No me interesan demasiado las naciones ni sus atributos, ya sean himnos o banderas. Si nuestro paso por la tierra tuviera algún fin más o menos razonable ¿a quién se le iba a ocurrir ser un patriota catalán, sueco o de la Vall d'Uixó?. Sin embargo, el mundo está lleno de nacionalidades. Unas ya construidas y otras que viven en estado perpetuo de obras, lo que todavía resulta más latoso. Conozco a un tipo que nunca se movió de su casa y ha pertenecido a más de diez países distintos, lo cual no le ha ayudado mucho a sobrellevar la existencia. Hay gente que sólo encuentra sentido a la vida bajo una bandera. Otros, más sensatos, apuestan por el ajedrez, la guitarra española o la poesía de la experiencia, pero están en minoría.

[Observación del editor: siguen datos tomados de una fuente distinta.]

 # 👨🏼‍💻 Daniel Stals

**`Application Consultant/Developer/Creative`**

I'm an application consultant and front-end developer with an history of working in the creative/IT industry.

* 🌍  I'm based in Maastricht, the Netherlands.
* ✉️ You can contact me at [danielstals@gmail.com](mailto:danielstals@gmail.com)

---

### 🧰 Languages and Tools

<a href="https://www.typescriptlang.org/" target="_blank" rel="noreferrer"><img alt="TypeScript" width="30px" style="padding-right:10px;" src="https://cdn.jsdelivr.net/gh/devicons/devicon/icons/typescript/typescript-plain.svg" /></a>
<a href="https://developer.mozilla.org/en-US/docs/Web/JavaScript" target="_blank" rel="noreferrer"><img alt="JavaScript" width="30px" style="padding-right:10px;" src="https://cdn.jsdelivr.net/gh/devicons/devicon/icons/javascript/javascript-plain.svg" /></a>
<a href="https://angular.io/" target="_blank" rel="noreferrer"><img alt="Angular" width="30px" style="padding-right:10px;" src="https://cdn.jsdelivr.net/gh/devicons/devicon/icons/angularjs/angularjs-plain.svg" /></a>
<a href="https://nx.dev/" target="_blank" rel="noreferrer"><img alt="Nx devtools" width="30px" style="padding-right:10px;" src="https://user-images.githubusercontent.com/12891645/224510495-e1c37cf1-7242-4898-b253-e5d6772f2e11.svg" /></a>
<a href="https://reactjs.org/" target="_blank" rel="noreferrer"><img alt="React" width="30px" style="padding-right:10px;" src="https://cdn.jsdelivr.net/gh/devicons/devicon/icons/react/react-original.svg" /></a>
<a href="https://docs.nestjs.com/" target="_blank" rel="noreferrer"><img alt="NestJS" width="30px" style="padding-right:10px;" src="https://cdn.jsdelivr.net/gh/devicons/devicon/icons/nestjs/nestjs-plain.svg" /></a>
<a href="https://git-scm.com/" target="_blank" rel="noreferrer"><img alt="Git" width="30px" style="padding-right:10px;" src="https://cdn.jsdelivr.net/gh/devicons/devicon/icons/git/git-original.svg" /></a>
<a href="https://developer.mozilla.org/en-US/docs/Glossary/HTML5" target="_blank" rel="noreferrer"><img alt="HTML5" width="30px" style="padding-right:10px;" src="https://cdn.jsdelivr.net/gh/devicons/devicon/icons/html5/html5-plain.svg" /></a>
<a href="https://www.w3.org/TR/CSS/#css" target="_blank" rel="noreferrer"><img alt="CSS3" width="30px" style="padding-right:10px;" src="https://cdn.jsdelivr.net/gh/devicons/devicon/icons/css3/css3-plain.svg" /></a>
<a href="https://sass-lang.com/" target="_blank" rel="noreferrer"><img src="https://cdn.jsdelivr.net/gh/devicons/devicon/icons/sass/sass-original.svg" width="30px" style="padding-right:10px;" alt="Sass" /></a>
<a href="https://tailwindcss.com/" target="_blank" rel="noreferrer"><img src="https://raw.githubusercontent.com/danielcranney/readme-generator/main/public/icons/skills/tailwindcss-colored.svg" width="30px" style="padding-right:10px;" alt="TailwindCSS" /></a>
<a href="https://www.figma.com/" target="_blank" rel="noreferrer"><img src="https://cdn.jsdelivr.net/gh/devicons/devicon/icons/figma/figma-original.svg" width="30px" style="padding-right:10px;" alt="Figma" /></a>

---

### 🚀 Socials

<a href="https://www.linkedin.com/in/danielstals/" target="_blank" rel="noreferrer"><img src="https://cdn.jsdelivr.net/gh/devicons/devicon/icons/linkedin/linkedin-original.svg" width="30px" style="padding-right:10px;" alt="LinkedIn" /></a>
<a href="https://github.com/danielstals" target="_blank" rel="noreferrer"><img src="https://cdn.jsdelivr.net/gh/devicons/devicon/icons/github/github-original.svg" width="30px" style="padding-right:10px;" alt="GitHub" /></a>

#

El nacionalismo es una forma de depresión más o menos profunda, nace de una carencia. Está claro que todos echamos de menos algo: una casa, la calle donde jugamos de críos, una bicicleta vieja, el libro en el que aprendimos a leer, una voz regañándonos en la cocina para que nos acabemos la merienda... Pero la patria no existe. Es un invento. Lo que existe es el lugar donde alguna vez fuimos felices. Personalmente me fastidia un rato que el Estado, la policía o María Santísima venga a meter las narices en ese lugar.
A Nicolás Sarkozy, sin embargo, le apetece profundizar en la materia. La semana pasada lanzó un debate sobre la identidad nacional de Francia. Vaya por delante que una república es una cosa muy seria, un equilibrio de derechos y obligaciones, derivados de aquella revolución ilustrada de hace un par de siglos y que además tienen el mejor himno del planeta, capaz de poner firmes hasta al enemigo, como demostró Víctor Làzslo en Casablanca. Si hay un país en el que no parece necesario reavivar el sentimiento de pertenencia es Francia, donde en la fachada de cada liceo ondea con toda naturalidad la bandera de la República. Sin embargo, el solo planteamiento de la encuesta, mosquea. Con tanto amor a La France, a cualquiera le dan ganas de proclamarse finlandés o hacerse el sueco.
De patriota, no tengo mucho futuro. Como gallega soy un desastre, como valenciana no doy el pego, como española dejo bastante que desear y como europea, tira que te va. Pese a todo, me pasa lo que a muchos de ustedes: a veces escucho a un capullo hablar de la España indivisible, y me salta en el cerebro la vena gala de Asterix; otras, escucho a un capullo hablar de la nación catalana mancillada por los castellanos, y me sale la vena españolista. En general procuro que esos incidentes no me afecten demasiado. Pero sobre todo deseo que nunca me obliguen a elegir entre unos capullos y otros.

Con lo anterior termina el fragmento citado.